Exercise prompt:
What you give back must match the data exactly, minus the pictures.

Dataset content:

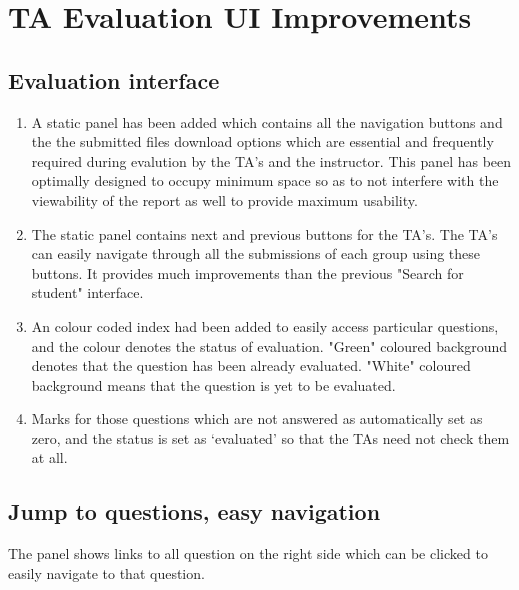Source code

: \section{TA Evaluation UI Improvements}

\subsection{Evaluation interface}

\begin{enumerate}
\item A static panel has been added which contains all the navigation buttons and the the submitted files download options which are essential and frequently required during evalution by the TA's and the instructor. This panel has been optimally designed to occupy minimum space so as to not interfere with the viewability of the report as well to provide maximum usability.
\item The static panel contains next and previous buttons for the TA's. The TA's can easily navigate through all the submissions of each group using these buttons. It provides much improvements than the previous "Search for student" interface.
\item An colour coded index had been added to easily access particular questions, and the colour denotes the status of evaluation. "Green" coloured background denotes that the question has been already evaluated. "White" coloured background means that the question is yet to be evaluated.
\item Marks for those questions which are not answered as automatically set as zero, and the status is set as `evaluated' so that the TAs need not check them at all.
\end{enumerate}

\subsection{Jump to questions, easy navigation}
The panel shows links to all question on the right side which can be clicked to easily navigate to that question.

Reply:
Source code

: \section{TA Evaluation UI Improvements}

\subsection{Evaluation interface}

\begin{enumerate}
\item A static panel has been added which contains all the navigation buttons and the the submitted files download options which are essential and frequently required during evalution by the TA's and the instructor. This panel has been optimally designed to occupy minimum space so as to not interfere with the viewability of the report as well to provide maximum usability.
\item The static panel contains next and previous buttons for the TA's. The TA's can easily navigate through all the submissions of each group using these buttons. It provides much improvements than the previous "Search for student" interface.
\item An colour coded index had been added to easily access particular questions, and the colour denotes the status of evaluation. "Green" coloured background denotes that the question has been already evaluated. "White" coloured background means that the question is yet to be evaluated.
\item Marks for those questions which are not answered as automatically set as zero, and the status is set as `evaluated' so that the TAs need not check them at all.
\end{enumerate}

\subsection{Jump to questions, easy navigation}
The panel shows links to all question on the right side which can be clicked to easily navigate to that question.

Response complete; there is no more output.